Ceci nous renvoie à la question de la complexité des causes et à l’absence de hasard lorsqu’une caractéristique du système est conservée, invariante. Dans l’hypothèse où seuls les chocs sur les parois interviennent et où les vitesses des molécules sont identiques, la situation initiale se conserve et ne produit pas d’uniformité dans la distribution spatiale. Dans l’autre cas, la connaissance de la seule loi de probabilité des vitesses assure la tendance à l’uniformisation du gaz. Comme le dit Poincaré en relation avec la situation générale où l’on ne connaît que les lois de probabilités pour la vitesse d’une molécule, "on pourrait alors raisonner à peu près comme nous l’avons fait à propos du battage des cartes" 278 .

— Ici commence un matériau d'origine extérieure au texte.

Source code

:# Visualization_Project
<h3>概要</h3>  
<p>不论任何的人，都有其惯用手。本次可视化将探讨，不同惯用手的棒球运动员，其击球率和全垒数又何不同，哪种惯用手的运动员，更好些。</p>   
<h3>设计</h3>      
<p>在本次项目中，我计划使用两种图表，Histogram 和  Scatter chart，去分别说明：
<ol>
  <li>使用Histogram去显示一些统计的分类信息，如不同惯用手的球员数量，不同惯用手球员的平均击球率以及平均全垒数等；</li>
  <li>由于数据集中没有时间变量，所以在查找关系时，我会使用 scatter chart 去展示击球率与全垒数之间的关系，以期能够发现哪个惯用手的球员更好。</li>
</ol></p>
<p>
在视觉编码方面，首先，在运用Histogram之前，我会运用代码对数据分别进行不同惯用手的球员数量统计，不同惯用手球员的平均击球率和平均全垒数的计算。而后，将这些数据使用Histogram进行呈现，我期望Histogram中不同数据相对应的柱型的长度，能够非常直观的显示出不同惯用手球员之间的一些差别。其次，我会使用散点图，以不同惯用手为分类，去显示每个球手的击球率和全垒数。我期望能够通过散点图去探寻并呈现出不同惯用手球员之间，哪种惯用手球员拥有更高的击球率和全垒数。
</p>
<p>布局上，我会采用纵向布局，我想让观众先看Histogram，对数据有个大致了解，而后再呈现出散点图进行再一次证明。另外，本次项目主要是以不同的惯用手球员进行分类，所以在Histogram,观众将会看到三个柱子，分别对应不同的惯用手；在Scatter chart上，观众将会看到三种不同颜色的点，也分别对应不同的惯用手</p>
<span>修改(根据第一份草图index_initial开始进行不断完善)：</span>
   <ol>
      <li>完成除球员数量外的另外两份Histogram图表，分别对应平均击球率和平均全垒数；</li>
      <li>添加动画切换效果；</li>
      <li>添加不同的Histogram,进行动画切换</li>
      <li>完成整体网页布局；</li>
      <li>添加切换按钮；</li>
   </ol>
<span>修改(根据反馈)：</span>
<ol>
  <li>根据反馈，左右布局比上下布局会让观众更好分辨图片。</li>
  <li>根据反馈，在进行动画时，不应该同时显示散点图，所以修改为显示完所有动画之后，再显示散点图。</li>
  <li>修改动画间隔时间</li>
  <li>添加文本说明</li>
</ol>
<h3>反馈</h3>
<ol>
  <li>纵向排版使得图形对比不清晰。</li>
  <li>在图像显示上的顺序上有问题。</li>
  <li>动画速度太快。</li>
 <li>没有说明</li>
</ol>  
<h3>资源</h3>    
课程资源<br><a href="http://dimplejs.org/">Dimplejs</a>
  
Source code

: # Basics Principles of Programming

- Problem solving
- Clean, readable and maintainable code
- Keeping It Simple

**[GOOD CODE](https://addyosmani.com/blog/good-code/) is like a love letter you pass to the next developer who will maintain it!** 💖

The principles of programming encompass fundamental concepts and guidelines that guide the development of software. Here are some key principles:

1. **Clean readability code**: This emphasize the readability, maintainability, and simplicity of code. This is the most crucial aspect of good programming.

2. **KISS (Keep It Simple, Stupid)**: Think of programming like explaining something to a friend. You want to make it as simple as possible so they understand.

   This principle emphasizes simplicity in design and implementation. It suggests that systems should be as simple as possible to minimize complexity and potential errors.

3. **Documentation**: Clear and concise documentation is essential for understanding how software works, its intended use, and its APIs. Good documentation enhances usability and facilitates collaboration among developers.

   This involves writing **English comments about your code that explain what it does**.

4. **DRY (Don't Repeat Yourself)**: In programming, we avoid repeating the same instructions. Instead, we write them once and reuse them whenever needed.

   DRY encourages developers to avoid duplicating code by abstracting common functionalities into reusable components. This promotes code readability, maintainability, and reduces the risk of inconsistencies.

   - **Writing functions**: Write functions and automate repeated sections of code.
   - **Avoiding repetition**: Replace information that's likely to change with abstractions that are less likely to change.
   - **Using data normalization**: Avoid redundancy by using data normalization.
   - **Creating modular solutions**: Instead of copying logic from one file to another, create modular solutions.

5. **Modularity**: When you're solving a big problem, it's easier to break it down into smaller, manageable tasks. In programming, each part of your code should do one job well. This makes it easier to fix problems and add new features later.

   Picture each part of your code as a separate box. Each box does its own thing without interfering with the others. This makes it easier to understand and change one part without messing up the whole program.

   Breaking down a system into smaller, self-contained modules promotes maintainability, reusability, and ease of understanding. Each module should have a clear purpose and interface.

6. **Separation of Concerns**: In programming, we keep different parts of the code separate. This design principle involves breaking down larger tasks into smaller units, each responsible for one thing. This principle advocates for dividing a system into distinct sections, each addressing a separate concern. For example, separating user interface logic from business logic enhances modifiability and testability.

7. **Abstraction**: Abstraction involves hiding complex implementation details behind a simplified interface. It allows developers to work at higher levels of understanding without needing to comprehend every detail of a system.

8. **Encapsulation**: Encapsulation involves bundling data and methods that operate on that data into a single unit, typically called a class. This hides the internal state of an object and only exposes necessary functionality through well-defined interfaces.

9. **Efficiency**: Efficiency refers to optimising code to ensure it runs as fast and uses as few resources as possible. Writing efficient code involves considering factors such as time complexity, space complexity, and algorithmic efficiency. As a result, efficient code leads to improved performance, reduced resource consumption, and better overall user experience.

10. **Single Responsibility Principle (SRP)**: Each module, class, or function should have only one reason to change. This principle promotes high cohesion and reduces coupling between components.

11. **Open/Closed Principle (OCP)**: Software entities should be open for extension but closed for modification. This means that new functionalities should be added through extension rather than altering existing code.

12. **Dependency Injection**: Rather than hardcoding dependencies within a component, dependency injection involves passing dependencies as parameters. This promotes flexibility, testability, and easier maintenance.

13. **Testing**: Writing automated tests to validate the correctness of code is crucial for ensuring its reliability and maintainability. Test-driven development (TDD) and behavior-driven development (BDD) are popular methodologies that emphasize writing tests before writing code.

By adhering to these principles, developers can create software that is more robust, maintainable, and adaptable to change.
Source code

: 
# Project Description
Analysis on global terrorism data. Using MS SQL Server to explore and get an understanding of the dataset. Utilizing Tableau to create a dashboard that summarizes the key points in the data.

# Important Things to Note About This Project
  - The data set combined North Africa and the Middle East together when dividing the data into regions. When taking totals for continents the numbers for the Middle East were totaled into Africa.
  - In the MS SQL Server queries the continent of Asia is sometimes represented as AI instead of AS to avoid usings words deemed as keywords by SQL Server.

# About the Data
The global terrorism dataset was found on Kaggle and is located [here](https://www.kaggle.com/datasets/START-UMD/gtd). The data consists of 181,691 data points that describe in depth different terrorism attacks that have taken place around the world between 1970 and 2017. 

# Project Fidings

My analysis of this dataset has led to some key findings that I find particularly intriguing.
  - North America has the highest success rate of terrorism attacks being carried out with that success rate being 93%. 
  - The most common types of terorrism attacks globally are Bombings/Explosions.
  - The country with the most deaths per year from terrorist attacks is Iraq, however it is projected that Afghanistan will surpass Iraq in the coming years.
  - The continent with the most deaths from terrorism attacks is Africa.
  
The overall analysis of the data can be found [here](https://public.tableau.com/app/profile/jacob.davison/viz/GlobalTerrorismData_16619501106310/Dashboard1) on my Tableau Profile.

L’évolution de la pensée de Poincaré est étonnante. Poincaré navigue allègrement entre dynamique, statistiques et probabilités, ne s’abstenant pas de présenter le processus comme probabiliste, à condition que cela soit un minimum justifié. Cette évolution, depuis 1889, est traversée par deux grandes tendances : la critique du mécanisme et le scepticisme à l’égard des interprétations mécaniques de l’irréversibilité 279 . Ces deux tendances sont développées dès 1889 et se concrétisent en quelque sorte par un assouplissement probabiliste promulgué graduellement : "Le hasard" est une étape dans ce changement.

Notes
273.

[POINCARE, H., 1912], p. 323. Il suit : "C’est là ce qu’on postule dans la théorie cinétique des gaz, et en particulier quand on veut établir le théorème de Boltzmann-Maxwell. Il y aurait un grand intérêt à justifier ce postulat.". Il est raisonnable de penser que Poincaré connaît désormais largement les théories avancées par Boltzmann, au moins à travers la traduction remarquable et remarquée des Leçons sur la théorie des gaz, par M. Brillouin en 1902 et 1905.

274.

Ibid., p. 332.

275.

Le terme de probabilité de transition n’est pas utilisé par Poincaré. La grande similitude avec les processus de Markov nous pousse à choisir ce terme. Il faut noter aussi que les théories de A.A. Markov (1856-1922) sont tout à fait contemporaines de Poincaré : son travail en théorie des probabilités, sur les processus stochastiques date de la période 1907-1912.

276.

Ibid., p. 332.

277.

Ibid., p. 333. En italique dans le texte.

278.

Ibid., p. 332.

279.

Parmi les différents protagonistes, les travaux de Boltzmann et Gibbs sont peut-être les moins considérés. L’"hommage" rendu à la mort de Boltzmann en 1906, à l’Académie des Sciences est prononcé par Poincaré : on se demande s’il est possible de faire plus expéditif. En intégralité cela donne :

"Boltzmann, qui vient de mourir tragiquement, professait depuis longtemps à Vienne ; il s’était surtout fait connaître pour ses recherches sur la théorie cinétique des gaz. Si le Monde obéit aux lois de la Mécanique qui permettent indifféremment de marcher en avant ou en arrière, pourquoi tend-il constamment vers l’uniformité sans que l’on puisse le faire rétrograder ? Telle est la question qu’il avait entrepris de résoudre et non sans quelques succès", [POINCARE, H., 1906b].